Stored dataset items
○ ○ ○ ○ ○ ○ ○

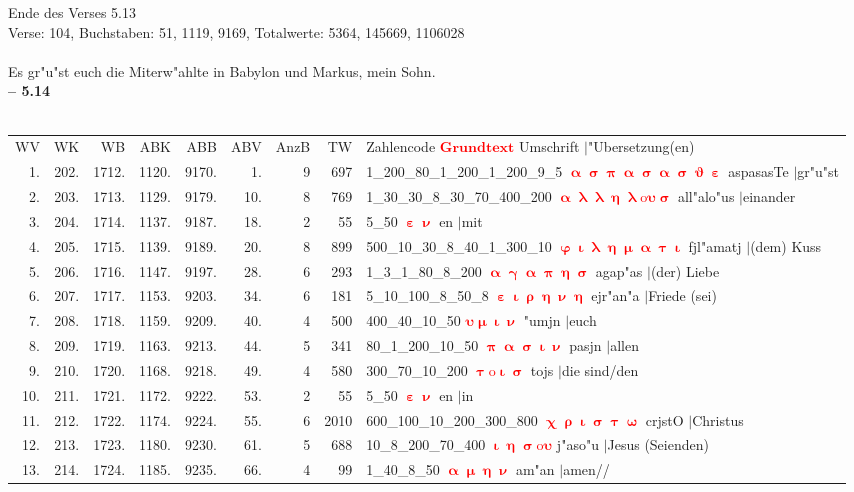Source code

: \documentclass[a4paper,10pt,landscape]{article}
\begin{document}
Ende des Verses 5.13\\
Verse: 104, Buchstaben: 51, 1119, 9169, Totalwerte: 5364, 145669, 1106028\\
\\
Es gr"u"st euch die Miterw"ahlte in Babylon und Markus, mein Sohn.\\
\newpage 
{\bf -- 5.14}\\
\medskip \\
\begin{tabular}{rrrrrrrrp{120mm}}
WV&WK&WB&ABK&ABB&ABV&AnzB&TW&Zahlencode \textcolor{red}{$\boldsymbol{Grundtext}$} Umschrift $|$"Ubersetzung(en)\\
1.&202.&1712.&1120.&9170.&1.&9&697&1\_200\_80\_1\_200\_1\_200\_9\_5 \textcolor{red}{$\boldsymbol{\upalpha\upsigma\uppi\upalpha\upsigma\upalpha\upsigma\upvartheta\upepsilon}$} aspasasTe $|$gr"u"st\\
2.&203.&1713.&1129.&9179.&10.&8&769&1\_30\_30\_8\_30\_70\_400\_200 \textcolor{red}{$\boldsymbol{\upalpha\uplambda\uplambda\upeta\uplambda\mathrm{o}\upsilon\upsigma}$} all"alo"us $|$einander\\
3.&204.&1714.&1137.&9187.&18.&2&55&5\_50 \textcolor{red}{$\boldsymbol{\upepsilon\upnu}$} en $|$mit\\
4.&205.&1715.&1139.&9189.&20.&8&899&500\_10\_30\_8\_40\_1\_300\_10 \textcolor{red}{$\boldsymbol{\upvarphi\upiota\uplambda\upeta\upmu\upalpha\uptau\upiota}$} fjl"amatj $|$(dem) Kuss\\
5.&206.&1716.&1147.&9197.&28.&6&293&1\_3\_1\_80\_8\_200 \textcolor{red}{$\boldsymbol{\upalpha\upgamma\upalpha\uppi\upeta\upsigma}$} agap"as $|$(der) Liebe\\
6.&207.&1717.&1153.&9203.&34.&6&181&5\_10\_100\_8\_50\_8 \textcolor{red}{$\boldsymbol{\upepsilon\upiota\uprho\upeta\upnu\upeta}$} ejr"an"a $|$Friede (sei)\\
7.&208.&1718.&1159.&9209.&40.&4&500&400\_40\_10\_50 \textcolor{red}{$\boldsymbol{\upsilon\upmu\upiota\upnu}$} "umjn $|$euch\\
8.&209.&1719.&1163.&9213.&44.&5&341&80\_1\_200\_10\_50 \textcolor{red}{$\boldsymbol{\uppi\upalpha\upsigma\upiota\upnu}$} pasjn $|$allen\\
9.&210.&1720.&1168.&9218.&49.&4&580&300\_70\_10\_200 \textcolor{red}{$\boldsymbol{\uptau\mathrm{o}\upiota\upsigma}$} tojs $|$die sind/den\\
10.&211.&1721.&1172.&9222.&53.&2&55&5\_50 \textcolor{red}{$\boldsymbol{\upepsilon\upnu}$} en $|$in\\
11.&212.&1722.&1174.&9224.&55.&6&2010&600\_100\_10\_200\_300\_800 \textcolor{red}{$\boldsymbol{\upchi\uprho\upiota\upsigma\uptau\upomega}$} crjstO $|$Christus\\
12.&213.&1723.&1180.&9230.&61.&5&688&10\_8\_200\_70\_400 \textcolor{red}{$\boldsymbol{\upiota\upeta\upsigma\mathrm{o}\upsilon}$} j"aso"u $|$Jesus (Seienden)\\
13.&214.&1724.&1185.&9235.&66.&4&99&1\_40\_8\_50 \textcolor{red}{$\boldsymbol{\upalpha\upmu\upeta\upnu}$} am"an $|$amen//\\
\end{tabular}\medskip \\
\end{document}
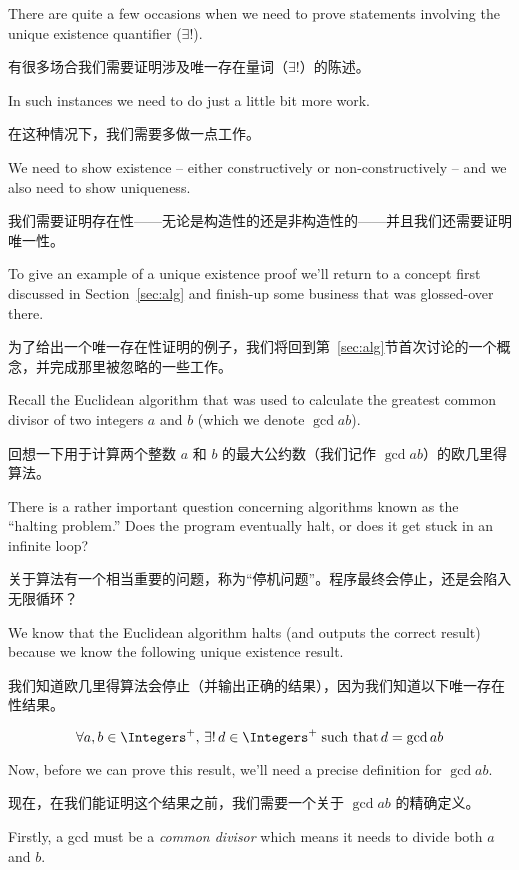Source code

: There are quite a few occasions when we need to prove statements
involving the  unique existence quantifier 
($\exists !$).

有很多场合我们需要证明涉及唯一存在量词（$\exists !$）的陈述。

In
such instances we need to do just a little bit more work.

在这种情况下，我们需要多做一点工作。

We
need to show existence -- either constructively or non-constructively --
and we also need to show uniqueness.

我们需要证明存在性——无论是构造性的还是非构造性的——并且我们还需要证明唯一性。

To give an example of 
a unique existence proof we'll return to a concept first
discussed in Section~\ref{sec:alg} and finish-up some business
that was glossed-over there.

为了给出一个唯一存在性证明的例子，我们将回到第~\ref{sec:alg}节首次讨论的一个概念，并完成那里被忽略的一些工作。

Recall the Euclidean algorithm that was used to calculate the 
greatest
common divisor of two integers $a$ and $b$ (which we denote $\gcd{a}{b}$).

回想一下用于计算两个整数 $a$ 和 $b$ 的最大公约数（我们记作 $\gcd{a}{b}$）的欧几里得算法。

There is a rather important question concerning algorithms known as
the ``halting problem.''  Does the program eventually halt, or does it get 
stuck in an infinite loop?

关于算法有一个相当重要的问题，称为“停机问题”。程序最终会停止，还是会陷入无限循环？

We know that the Euclidean algorithm halts
(and outputs the correct result) because we know the following
unique existence result.

我们知道欧几里得算法会停止（并输出正确的结果），因为我们知道以下唯一存在性结果。

\[ \forall a, b \in \Integers^+, \, \exists ! \, d \in \Integers^+ \; \mbox{such that} \, d=\gcd{a}{b} \]
  
Now, before we can prove this result, we'll need a precise definition
for $\gcd{a}{b}$.

现在，在我们能证明这个结果之前，我们需要一个关于 $\gcd{a}{b}$ 的精确定义。

Firstly, a gcd must be a \emph{common divisor} which
means it needs to divide both $a$ and $b$.

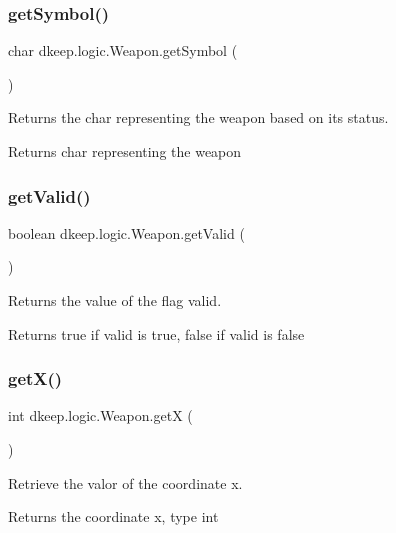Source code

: \subsubsection{\texorpdfstring{get\+Symbol()}{getSymbol()}}
{\footnotesize\ttfamily char dkeep.\+logic.\+Weapon.\+get\+Symbol (\begin{DoxyParamCaption}{ }\end{DoxyParamCaption})}

Returns the char representing the weapon based on it\textquotesingle{}s status. \begin{DoxyReturn}{Returns}
char representing the weapon 
\end{DoxyReturn}
\mbox{\label{classdkeep_1_1logic_1_1_weapon_a68d3c9c406b56366ccfd75cae899bb68}} 
\subsubsection{\texorpdfstring{get\+Valid()}{getValid()}}
{\footnotesize\ttfamily boolean dkeep.\+logic.\+Weapon.\+get\+Valid (\begin{DoxyParamCaption}{ }\end{DoxyParamCaption})}

Returns the value of the flag valid. \begin{DoxyReturn}{Returns}
true if valid is true, false if valid is false 
\end{DoxyReturn}
\mbox{\label{classdkeep_1_1logic_1_1_weapon_a91b3f16c06cb271d31f1aa013c45ce31}} 
\subsubsection{\texorpdfstring{get\+X()}{getX()}}
{\footnotesize\ttfamily int dkeep.\+logic.\+Weapon.\+getX (\begin{DoxyParamCaption}{ }\end{DoxyParamCaption})}

Retrieve the valor of the coordinate x. \begin{DoxyReturn}{Returns}
the coordinate x, type int 
\end{DoxyReturn}
\mbox{\label{classdkeep_1_1logic_1_1_weapon_a5e47ccc0670cc36854af2dd1f72a70ee}} 
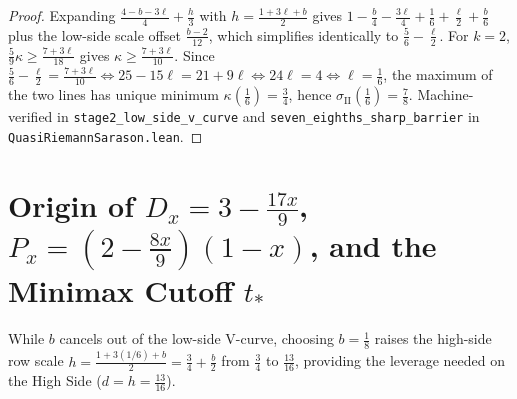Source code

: \documentclass[11pt]{amsart}
\theoremstyle{definition}
\theoremstyle{remark}
\begin{document}
\begin{proof}
Expanding $\frac{4 - b - 3\ell}{4} + \frac{h}{3}$ with $h = \frac{1 + 3\ell + b}{2}$ gives $1 - \frac{b}{4} - \frac{3\ell}{4} + \frac{1}{6} + \frac{\ell}{2} + \frac{b}{6}$ plus the low-side scale offset $\frac{b - 2}{12}$, which simplifies identically to $\frac{5}{6} - \frac{\ell}{2}$. For $k = 2$, $\frac{5}{9}\kappa \ge \frac{7 + 3\ell}{18}$ gives $\kappa \ge \frac{7 + 3\ell}{10}$. Since $\frac{5}{6} - \frac{\ell}{2} = \frac{7 + 3\ell}{10} \iff 25 - 15\ell = 21 + 9\ell \iff 24\ell = 4 \iff \ell = \frac{1}{6}$, the maximum of the two lines has unique minimum $\kappa(\frac{1}{6}) = \frac{3}{4}$, hence $\sigma_{\mathrm{II}}(\frac{1}{6}) = \frac{7}{8}$. Machine-verified in \texttt{stage2\_low\_side\_v\_curve} and \texttt{seven\_eighths\_sharp\_barrier} in \texttt{QuasiRiemannSarason.lean}.
\end{proof}

\section{Origin of $D_x = 3 - \frac{17x}{9}$, $P_x = (2 - \frac{8x}{9})(1 - x)$, and the Minimax Cutoff $t_*$}

While $b$ cancels out of the low-side V-curve, choosing $b = \frac{1}{8}$ raises the high-side row scale $h = \frac{1 + 3(1/6) + b}{2} = \frac{3}{4} + \frac{b}{2}$ from $\frac{3}{4}$ to $\frac{13}{16}$, providing the leverage needed on the High Side ($d = h = \frac{13}{16}$).
\end{document}
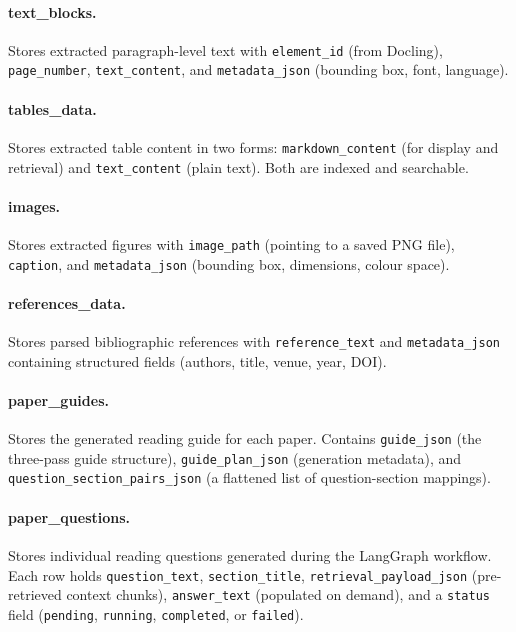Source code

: \documentclass[12pt,a4paper]{report}
\begin{document}
\paragraph{text\_blocks.}
Stores extracted paragraph-level text with \texttt{element\_id} (from
Docling), \texttt{page\_number}, \texttt{text\_content}, and
\texttt{metadata\_json} (bounding box, font, language).

\paragraph{tables\_data.}
Stores extracted table content in two forms: \texttt{markdown\_content} (for
display and retrieval) and \texttt{text\_content} (plain text). Both are
indexed and searchable.

\paragraph{images.}
Stores extracted figures with \texttt{image\_path} (pointing to a saved PNG
file), \texttt{caption}, and \texttt{metadata\_json} (bounding box,
dimensions, colour space).

\paragraph{references\_data.}
Stores parsed bibliographic references with \texttt{reference\_text} and
\texttt{metadata\_json} containing structured fields (authors, title, venue,
year, DOI).

\paragraph{paper\_guides.}
Stores the generated reading guide for each paper. Contains
\texttt{guide\_json} (the three-pass guide structure),
\texttt{guide\_plan\_json} (generation metadata), and
\texttt{question\_section\_pairs\_json} (a flattened list of question-section
mappings).

\paragraph{paper\_questions.}
Stores individual reading questions generated during the LangGraph workflow.
Each row holds \texttt{question\_text}, \texttt{section\_title},
\texttt{retrieval\_payload\_json} (pre-retrieved context chunks),
\texttt{answer\_text} (populated on demand), and a \texttt{status} field
(\texttt{pending}, \texttt{running}, \texttt{completed}, or
\texttt{failed}).
\end{document}
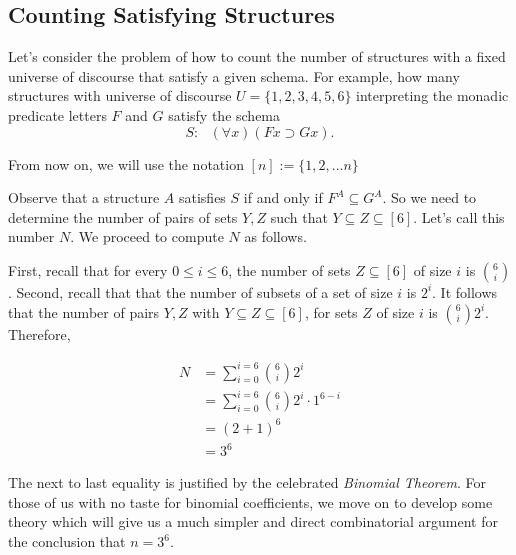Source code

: \subsection{Counting Satisfying Structures}

Let's consider the problem of how to count the number of structures with a fixed universe of discourse that satisfy a given schema. For example, how many structures with universe of discourse $U=\{1,2,3,4,5,6\}$ interpreting the monadic predicate letters $F$ and $G$ satisfy the schema 
\[S:\ \ \ (\forall x)(Fx\supset Gx).\] 

\begin{aside}
    From now on, we will use the notation $[n] := \{1,2,...n\}$
\end{aside}

Observe that a structure $A$ satisfies $S$ if and only if $F^A\subseteq G^A$. So we need to determine the number of pairs of sets $Y,Z$ such that $Y\subseteq Z\subseteq[6]$. Let's call this number $N$. We proceed to compute $N$ as follows.

First, recall that for every $0\leq i\leq 6$, the number of sets $Z\subseteq[6]$ of size $i$ is $\binom{6}{i}$. Second, recall that that the number of subsets of a set of size $i$ is $2^i$. It follows that the number of pairs $Y,Z$ with $Y\subseteq Z\subseteq[6]$, for sets $Z$ of size $i$ is $\binom{6}{i}2^i$. Therefore,

\begin{align*}
    N& = \sum_{i = 0}^{i = 6}\binom{6}{i}2^i \\
    & = \sum_{i = 0}^{i = 6}\binom{6}{i}2^i\cdot 1^{6-i}\\
    &= (2 + 1)^6 \\
    &= 3^6
\end{align*}

The next to last equality is justified by the celebrated \emph{Binomial Theorem}. For those of us with no taste for binomial coefficients, we move on to develop some theory which will give us a much simpler and direct combinatorial argument for the conclusion that $n= 3^6$.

○ ○ ○ ○ ○ ○ ○

Task item =
Out of the data above, return each line where the word "upmu" can be found.

Written solution =
4.&205.&1715.&1139.&9189.&20.&8&899&500\_10\_30\_8\_40\_1\_300\_10 \textcolor{red}{$\boldsymbol{\upvarphi\upiota\uplambda\upeta\upmu\upalpha\uptau\upiota}$} fjl"amatj $|$(dem) Kuss\\
7.&208.&1718.&1159.&9209.&40.&4&500&400\_40\_10\_50 \textcolor{red}{$\boldsymbol{\upsilon\upmu\upiota\upnu}$} "umjn $|$euch\\
13.&214.&1724.&1185.&9235.&66.&4&99&1\_40\_8\_50 \textcolor{red}{$\boldsymbol{\upalpha\upmu\upeta\upnu}$} am"an $|$amen//\\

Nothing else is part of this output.